- _PROMPT_
Please repeat, exactly and with nothing extra, the line containing "This project performs" and every line after it up to the end of the material.
----------------
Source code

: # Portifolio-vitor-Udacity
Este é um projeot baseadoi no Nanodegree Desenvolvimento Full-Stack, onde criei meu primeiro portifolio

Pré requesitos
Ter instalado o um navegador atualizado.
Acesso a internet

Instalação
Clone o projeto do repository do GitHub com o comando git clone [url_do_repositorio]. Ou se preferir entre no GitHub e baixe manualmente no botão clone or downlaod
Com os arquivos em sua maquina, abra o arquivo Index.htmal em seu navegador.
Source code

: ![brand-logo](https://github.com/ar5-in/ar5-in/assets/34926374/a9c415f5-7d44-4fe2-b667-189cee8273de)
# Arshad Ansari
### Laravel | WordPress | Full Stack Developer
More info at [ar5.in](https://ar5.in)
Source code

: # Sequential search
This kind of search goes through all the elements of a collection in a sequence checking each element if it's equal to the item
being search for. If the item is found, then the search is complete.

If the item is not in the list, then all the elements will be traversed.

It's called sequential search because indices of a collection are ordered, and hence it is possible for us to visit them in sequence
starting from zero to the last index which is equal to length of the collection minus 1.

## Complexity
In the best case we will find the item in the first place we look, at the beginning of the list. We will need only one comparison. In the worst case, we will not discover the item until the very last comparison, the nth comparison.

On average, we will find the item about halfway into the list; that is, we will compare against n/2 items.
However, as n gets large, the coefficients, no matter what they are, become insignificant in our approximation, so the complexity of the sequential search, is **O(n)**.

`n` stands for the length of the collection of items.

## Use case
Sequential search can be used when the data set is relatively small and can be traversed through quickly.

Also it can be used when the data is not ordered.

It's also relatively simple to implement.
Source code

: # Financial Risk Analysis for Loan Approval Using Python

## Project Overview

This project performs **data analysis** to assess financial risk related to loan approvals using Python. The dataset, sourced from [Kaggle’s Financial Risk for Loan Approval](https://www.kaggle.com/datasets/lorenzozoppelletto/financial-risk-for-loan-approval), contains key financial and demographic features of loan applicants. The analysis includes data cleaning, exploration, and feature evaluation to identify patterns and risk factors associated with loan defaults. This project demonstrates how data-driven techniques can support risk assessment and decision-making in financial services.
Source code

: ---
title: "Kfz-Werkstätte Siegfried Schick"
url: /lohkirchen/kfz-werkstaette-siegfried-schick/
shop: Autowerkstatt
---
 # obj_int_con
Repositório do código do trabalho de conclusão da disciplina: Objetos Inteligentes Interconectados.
----------------
- _ANSWER FOR THE TASK_
This project performs **data analysis** to assess financial risk related to loan approvals using Python. The dataset, sourced from [Kaggle’s Financial Risk for Loan Approval](https://www.kaggle.com/datasets/lorenzozoppelletto/financial-risk-for-loan-approval), contains key financial and demographic features of loan applicants. The analysis includes data cleaning, exploration, and feature evaluation to identify patterns and risk factors associated with loan defaults. This project demonstrates how data-driven techniques can support risk assessment and decision-making in financial services.
Source code

: ---
title: "Kfz-Werkstätte Siegfried Schick"
url: /lohkirchen/kfz-werkstaette-siegfried-schick/
shop: Autowerkstatt
---
 # obj_int_con
Repositório do código do trabalho de conclusão da disciplina: Objetos Inteligentes Interconectados.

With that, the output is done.